Forum Discussion

Anhtuan_Huynh_1's avatar
Anhtuan_Huynh_1
Icon for Nimbostratus rankNimbostratus
Nov 29, 2005

iRule to redirect to new pool and sending it to the SSL proxy (HTTPS) does not work

Hi all -     I have a little problem that could probably be answered   very quickly here given the expertised. I have included   data from the techout ran on the bigip.     platform...
application delivery
dev
devops
iRules
v4
Martin_Machacek's avatar
Martin_Machacek
Historic F5 Account
Dec 05, 2005
Anhtuan,

I'm still not entirely sure that I fully understand your problem, but possibly following change may improve things. Assuming that the URI after the redirection to the SSL proxy (for URIs containing "newapp") is supposed to be unchanged, your rule should be:


rule STWLUI_RULE {
   if (http_uri contains "newapp") {
      redirect to " https://%h/%u"
   }
   else {
      redirect to " https://%h/CTP.ecocp"
   }
}

(note the %u instead of "newapp" in the first branch of the rule)
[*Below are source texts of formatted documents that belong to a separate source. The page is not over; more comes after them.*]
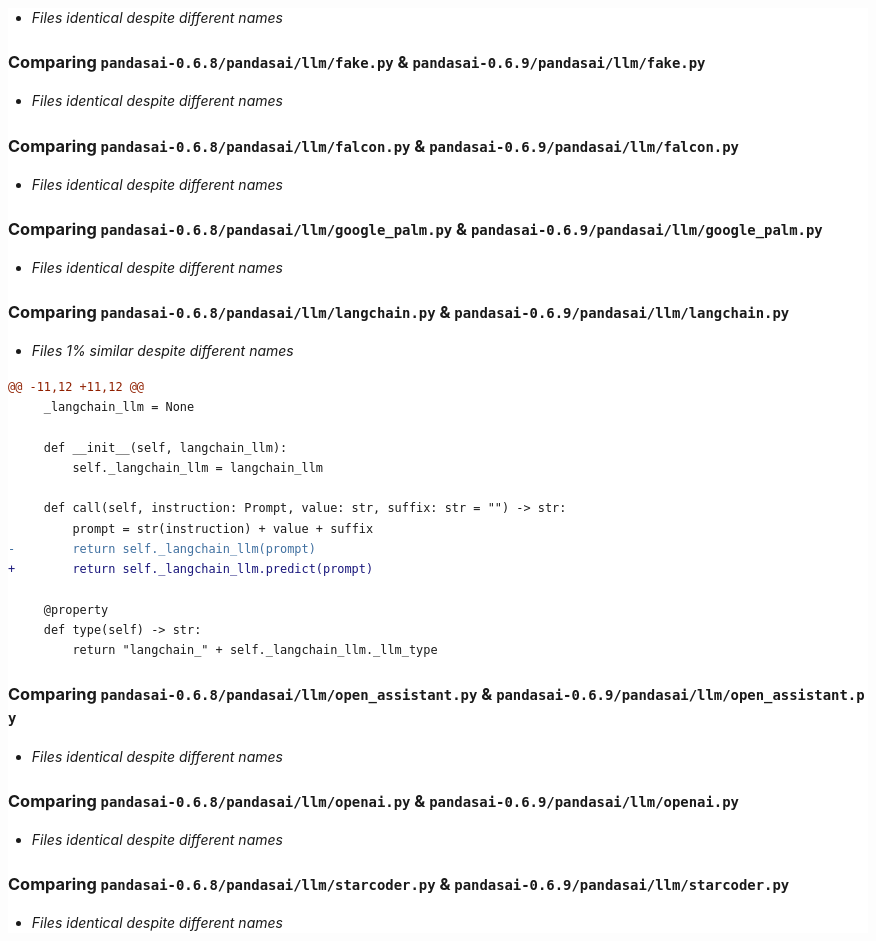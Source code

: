  * *Files identical despite different names*

### Comparing `pandasai-0.6.8/pandasai/llm/fake.py` & `pandasai-0.6.9/pandasai/llm/fake.py`

 * *Files identical despite different names*

### Comparing `pandasai-0.6.8/pandasai/llm/falcon.py` & `pandasai-0.6.9/pandasai/llm/falcon.py`

 * *Files identical despite different names*

### Comparing `pandasai-0.6.8/pandasai/llm/google_palm.py` & `pandasai-0.6.9/pandasai/llm/google_palm.py`

 * *Files identical despite different names*

### Comparing `pandasai-0.6.8/pandasai/llm/langchain.py` & `pandasai-0.6.9/pandasai/llm/langchain.py`

 * *Files 1% similar despite different names*

```diff
@@ -11,12 +11,12 @@
     _langchain_llm = None
 
     def __init__(self, langchain_llm):
         self._langchain_llm = langchain_llm
 
     def call(self, instruction: Prompt, value: str, suffix: str = "") -> str:
         prompt = str(instruction) + value + suffix
-        return self._langchain_llm(prompt)
+        return self._langchain_llm.predict(prompt)
 
     @property
     def type(self) -> str:
         return "langchain_" + self._langchain_llm._llm_type
```

### Comparing `pandasai-0.6.8/pandasai/llm/open_assistant.py` & `pandasai-0.6.9/pandasai/llm/open_assistant.py`

 * *Files identical despite different names*

### Comparing `pandasai-0.6.8/pandasai/llm/openai.py` & `pandasai-0.6.9/pandasai/llm/openai.py`

 * *Files identical despite different names*

### Comparing `pandasai-0.6.8/pandasai/llm/starcoder.py` & `pandasai-0.6.9/pandasai/llm/starcoder.py`

 * *Files identical despite different names*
Just to make sure that we are on the same page - following is an overview of steps involved in the HTTP redirection that you want to achieve (if understand correctly your desired behavior):

- client connects to virtual server 172.16.20.243:80 let's say sends

request with URI containing "newapp",

- the virtual server invokes the rule and HTTP 302 redirect response is

returned to the client,

- client closes connection to virtual server 172.16.20.243:80

(clients are required to use new conenction after redirect according

to RFC 2616),

- client establishes new SSL connection to the proxy at

172.16.20.243:443 and sends the URI that has been returned in the

Location header of the redirect response (the content of the Location

header of 302 responses generated by BIG-IP is the argument of the

"redirect to" command with all % macros expanded),

- the SSL proxy decrypts the data and passes the request to virtual

server 127.0.0.243:80 which passes it to one of the servers in the

WLUI-POOL (based on configured persistence and loadbalancing method).

I can also guarantee you that the "404 response", that you've mentioned in your first post, is not generated by the BIG-IP. The only responses generated by BIG-IP are those above mentioned 302 redirects. All other HTTP responses have to come from one of the origin servers (pool members). That makes me think, that the URI returned in the redirection, actually does not exist on your servers. You should consult log files on your servers to confirm/disprove that.